The watchful waiting approach and 80% desistance rates have disappeared in the last decade. The first pediatric gender transition clinic in the U.S. opened its doors in Boston in 2007; there are now at least 50 such clinics across the country. There was a 20% year-over-year increase in gender reassignment surgeries from 2015-2016. More significantly, the Obama administration issued guidance to all public institutions in 2016, urging a fundamental change in Title IX interpretation to include transgender students. Although the Trump administration revoked those guidelines, in 2016 the AAP partnered with the Human Rights Campaign, a non-profit organization advocating for LGBTQ* communities, to issue a report overhauling the recommended treatment protocols for transgender youth. In their joint updated report issued in 2018, the AAP replaced the watchful waiting approach with a new protocol termed “gender affirmation.” This approach encourages “social affirmation” as soon as young children can express their preferences, followed by puberty-blocking drugs as early as age 8 or 9, subsequent cross-sex hormone treatment, and surgery during teen years. Use of the puberty-blocking drug Lupron, listed as “reversible” in the AAP report, is entirely off-label and without FDA testing or approval for gender affirmation treatment. An overwhelming body of evidence suggests it may confer profound, lasting, or fully irreversible side effects.
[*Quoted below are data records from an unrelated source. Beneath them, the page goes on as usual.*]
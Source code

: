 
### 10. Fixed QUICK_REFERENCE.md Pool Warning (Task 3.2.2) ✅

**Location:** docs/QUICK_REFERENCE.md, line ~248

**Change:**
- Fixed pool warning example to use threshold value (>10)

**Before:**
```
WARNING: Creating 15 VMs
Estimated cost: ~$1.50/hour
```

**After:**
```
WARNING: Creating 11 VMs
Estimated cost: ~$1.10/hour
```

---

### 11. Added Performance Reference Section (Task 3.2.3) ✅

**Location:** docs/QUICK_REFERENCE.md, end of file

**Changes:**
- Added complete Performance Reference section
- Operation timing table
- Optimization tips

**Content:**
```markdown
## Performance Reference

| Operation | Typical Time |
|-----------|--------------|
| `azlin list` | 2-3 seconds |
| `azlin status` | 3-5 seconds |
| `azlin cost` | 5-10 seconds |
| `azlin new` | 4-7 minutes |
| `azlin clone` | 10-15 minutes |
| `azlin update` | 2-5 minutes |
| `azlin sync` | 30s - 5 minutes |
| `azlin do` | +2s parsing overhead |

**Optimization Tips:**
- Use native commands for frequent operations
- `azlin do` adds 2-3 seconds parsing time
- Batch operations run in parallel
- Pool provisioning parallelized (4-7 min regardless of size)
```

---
There is relatively little long-term data reflecting what happens to kids who grow up on Lupron followed by cross-sex hormones, which increase cardiovascular risk, and surgeries which carry myriad risks difficult to quantify. Although there is no comprehensive data on desistance rates among children treated with the integrated “gender affirmation” protocol, the path is a much more difficult one to reverse. Anecdotally, hundreds of detransitioning accounts are beginning to emerge—remorseful youths and young adults which are harrowingly similar to those of intersex patients. How did transgenderism and the accompanying radical medical interventions explode so quickly with such ubiquity in every facet of our culture? With treatment centers and pharmaceutical companies banking record profits—Lupron treatment cost $10,000-20,000 per year in 2015—we must ask ourselves, who really stands to gain?